Saved entries

Content starts

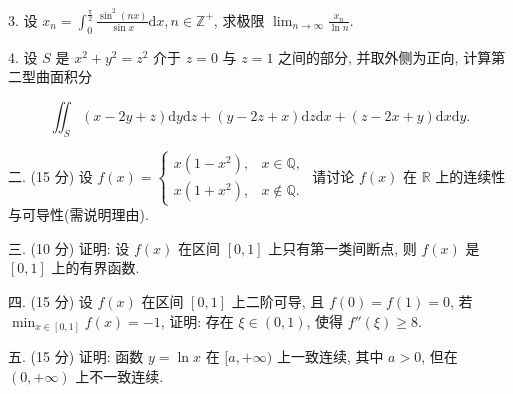 \documentclass{examcollection}
\renewcommand{\displayformula}[1]{\[#1\]}
\begin{document}
{\begin{minipage}{\textwidth}
3. 设 $x_{n} = \int_{0}^{\frac{\pi}{2}}\frac{\sin^{2}(nx)}{\sin x}\mathrm{d}x, n\in \mathbb{Z}^{+}$, 求极限 $\lim_{n\to \infty}\frac{x_n}{\ln n}$.\par
4. 设 $S$ 是 $x^{2} + y^{2} = z^{2}$ 介于 $z = 0$ 与 $z = 1$ 之间的部分, 并取外侧为正向, 计算第二型曲面积分\par
\displayformula{\iint_ {S} (x - 2 y + z) \mathrm{d} y \mathrm{d} z + (y - 2 z + x) \mathrm{d} z \mathrm{d} x + (z - 2 x + y) \mathrm{d} x \mathrm{d} y.}\par
二. (15 分) 设 $f(x) = \begin{cases} x(1 - x^2), & x \in \mathbb{Q}, \\ x(1 + x^2), & x \notin \mathbb{Q}. \end{cases}$ 请讨论 $f(x)$ 在 $\mathbb{R}$ 上的连续性与可导性(需说明理由).\par
三. (10 分) 证明: 设 $f(x)$ 在区间 $[0,1]$ 上只有第一类间断点, 则 $f(x)$ 是 $[0,1]$ 上的有界函数.\par
四. (15 分) 设 $f(x)$ 在区间 $[0,1]$ 上二阶可导, 且 $f(0) = f(1) = 0$, 若 $\min_{x \in [0,1]} f(x) = -1$, 证明: 存在 $\xi \in (0,1)$, 使得 $f''(\xi) \geq 8$.\par
五. (15 分) 证明: 函数 $y = \ln x$ 在 $[a, +\infty)$ 上一致连续, 其中 $a > 0$, 但在 $(0, +\infty)$ 上不一致连续.\par
\end{minipage}}
\ifdim\dimexpr\ht\proofbox+\dp\proofbox\relax>\textheight
\noindent\resizebox{!}{\textheight}{\usebox{\proofbox}}\else\noindent\usebox{\proofbox}\fi\clearpage
\end{document}
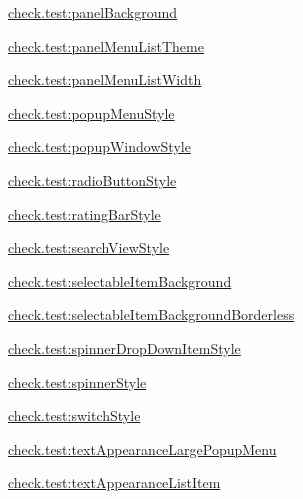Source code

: {\ttfamily \hyperlink{classcheck_1_1test_1_1_r_1_1styleable_a07ce7800e0d7dc1fce4e70ecde15e5a5}{check.\+test\+:panel\+Background}}

{\ttfamily \hyperlink{classcheck_1_1test_1_1_r_1_1styleable_a1d6dd9a183e0165672173da100f35f74}{check.\+test\+:panel\+Menu\+List\+Theme}}

{\ttfamily \hyperlink{classcheck_1_1test_1_1_r_1_1styleable_ac3385a441e77f588205019797ec7c36f}{check.\+test\+:panel\+Menu\+List\+Width}}

{\ttfamily \hyperlink{classcheck_1_1test_1_1_r_1_1styleable_a84e7e01578f21a4c36f013d3e5d3b917}{check.\+test\+:popup\+Menu\+Style}}

{\ttfamily \hyperlink{classcheck_1_1test_1_1_r_1_1styleable_a84838496bac2e683af2e800bfafd3f41}{check.\+test\+:popup\+Window\+Style}}

{\ttfamily \hyperlink{classcheck_1_1test_1_1_r_1_1styleable_a28affc2ca7d484ddc9e704772938a600}{check.\+test\+:radio\+Button\+Style}}

{\ttfamily \hyperlink{classcheck_1_1test_1_1_r_1_1styleable_ac5ebe24516424df00451d25bb71bf29c}{check.\+test\+:rating\+Bar\+Style}}

{\ttfamily \hyperlink{classcheck_1_1test_1_1_r_1_1styleable_adf1afa34cedcf221081b21bda1f70e5c}{check.\+test\+:search\+View\+Style}}

{\ttfamily \hyperlink{classcheck_1_1test_1_1_r_1_1styleable_a0316097f83d9af63e8806ec4839f94a9}{check.\+test\+:selectable\+Item\+Background}}

{\ttfamily \hyperlink{classcheck_1_1test_1_1_r_1_1styleable_ab577cbb82ea3ae0fddb617a7cbc27530}{check.\+test\+:selectable\+Item\+Background\+Borderless}}

{\ttfamily \hyperlink{classcheck_1_1test_1_1_r_1_1styleable_ac74684f630293fb28782a9ce322bad2c}{check.\+test\+:spinner\+Drop\+Down\+Item\+Style}}

{\ttfamily \hyperlink{classcheck_1_1test_1_1_r_1_1styleable_aee62b48940c1b2da28bf4a38059b29ff}{check.\+test\+:spinner\+Style}}

{\ttfamily \hyperlink{classcheck_1_1test_1_1_r_1_1styleable_a2816120337bd94eb4728d7a72ace5ce4}{check.\+test\+:switch\+Style}}

{\ttfamily \hyperlink{classcheck_1_1test_1_1_r_1_1styleable_a3c2ff2e7da8190569961b889ced77fcd}{check.\+test\+:text\+Appearance\+Large\+Popup\+Menu}}

{\ttfamily \hyperlink{classcheck_1_1test_1_1_r_1_1styleable_a1a1b8a87f2acabee24a7e564989bfbe3}{check.\+test\+:text\+Appearance\+List\+Item}}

Content ends

▸ Task requirements: Repeat each entry precisely as it appears. Leave the pictures out.

▸ Response area:
 \documentclass{examcollection}
\renewcommand{\displayformula}[1]{\[#1\]}
\begin{document}
{\begin{minipage}{\textwidth}
3. 设 $x_{n} = \int_{0}^{\frac{\pi}{2}}\frac{\sin^{2}(nx)}{\sin x}\mathrm{d}x, n\in \mathbb{Z}^{+}$, 求极限 $\lim_{n\to \infty}\frac{x_n}{\ln n}$.\par
4. 设 $S$ 是 $x^{2} + y^{2} = z^{2}$ 介于 $z = 0$ 与 $z = 1$ 之间的部分, 并取外侧为正向, 计算第二型曲面积分\par
\displayformula{\iint_ {S} (x - 2 y + z) \mathrm{d} y \mathrm{d} z + (y - 2 z + x) \mathrm{d} z \mathrm{d} x + (z - 2 x + y) \mathrm{d} x \mathrm{d} y.}\par
二. (15 分) 设 $f(x) = \begin{cases} x(1 - x^2), & x \in \mathbb{Q}, \\ x(1 + x^2), & x \notin \mathbb{Q}. \end{cases}$ 请讨论 $f(x)$ 在 $\mathbb{R}$ 上的连续性与可导性(需说明理由).\par
三. (10 分) 证明: 设 $f(x)$ 在区间 $[0,1]$ 上只有第一类间断点, 则 $f(x)$ 是 $[0,1]$ 上的有界函数.\par
四. (15 分) 设 $f(x)$ 在区间 $[0,1]$ 上二阶可导, 且 $f(0) = f(1) = 0$, 若 $\min_{x \in [0,1]} f(x) = -1$, 证明: 存在 $\xi \in (0,1)$, 使得 $f''(\xi) \geq 8$.\par
五. (15 分) 证明: 函数 $y = \ln x$ 在 $[a, +\infty)$ 上一致连续, 其中 $a > 0$, 但在 $(0, +\infty)$ 上不一致连续.\par
\end{minipage}}
\ifdim\dimexpr\ht\proofbox+\dp\proofbox\relax>\textheight
\noindent\resizebox{!}{\textheight}{\usebox{\proofbox}}\else\noindent\usebox{\proofbox}\fi\clearpage
\end{document}
Source code

: {\ttfamily \hyperlink{classcheck_1_1test_1_1_r_1_1styleable_a07ce7800e0d7dc1fce4e70ecde15e5a5}{check.\+test\+:panel\+Background}}

{\ttfamily \hyperlink{classcheck_1_1test_1_1_r_1_1styleable_a1d6dd9a183e0165672173da100f35f74}{check.\+test\+:panel\+Menu\+List\+Theme}}

{\ttfamily \hyperlink{classcheck_1_1test_1_1_r_1_1styleable_ac3385a441e77f588205019797ec7c36f}{check.\+test\+:panel\+Menu\+List\+Width}}

{\ttfamily \hyperlink{classcheck_1_1test_1_1_r_1_1styleable_a84e7e01578f21a4c36f013d3e5d3b917}{check.\+test\+:popup\+Menu\+Style}}

{\ttfamily \hyperlink{classcheck_1_1test_1_1_r_1_1styleable_a84838496bac2e683af2e800bfafd3f41}{check.\+test\+:popup\+Window\+Style}}

{\ttfamily \hyperlink{classcheck_1_1test_1_1_r_1_1styleable_a28affc2ca7d484ddc9e704772938a600}{check.\+test\+:radio\+Button\+Style}}

{\ttfamily \hyperlink{classcheck_1_1test_1_1_r_1_1styleable_ac5ebe24516424df00451d25bb71bf29c}{check.\+test\+:rating\+Bar\+Style}}

{\ttfamily \hyperlink{classcheck_1_1test_1_1_r_1_1styleable_adf1afa34cedcf221081b21bda1f70e5c}{check.\+test\+:search\+View\+Style}}

{\ttfamily \hyperlink{classcheck_1_1test_1_1_r_1_1styleable_a0316097f83d9af63e8806ec4839f94a9}{check.\+test\+:selectable\+Item\+Background}}

{\ttfamily \hyperlink{classcheck_1_1test_1_1_r_1_1styleable_ab577cbb82ea3ae0fddb617a7cbc27530}{check.\+test\+:selectable\+Item\+Background\+Borderless}}

{\ttfamily \hyperlink{classcheck_1_1test_1_1_r_1_1styleable_ac74684f630293fb28782a9ce322bad2c}{check.\+test\+:spinner\+Drop\+Down\+Item\+Style}}

{\ttfamily \hyperlink{classcheck_1_1test_1_1_r_1_1styleable_aee62b48940c1b2da28bf4a38059b29ff}{check.\+test\+:spinner\+Style}}

{\ttfamily \hyperlink{classcheck_1_1test_1_1_r_1_1styleable_a2816120337bd94eb4728d7a72ace5ce4}{check.\+test\+:switch\+Style}}

{\ttfamily \hyperlink{classcheck_1_1test_1_1_r_1_1styleable_a3c2ff2e7da8190569961b889ced77fcd}{check.\+test\+:text\+Appearance\+Large\+Popup\+Menu}}

{\ttfamily \hyperlink{classcheck_1_1test_1_1_r_1_1styleable_a1a1b8a87f2acabee24a7e564989bfbe3}{check.\+test\+:text\+Appearance\+List\+Item}}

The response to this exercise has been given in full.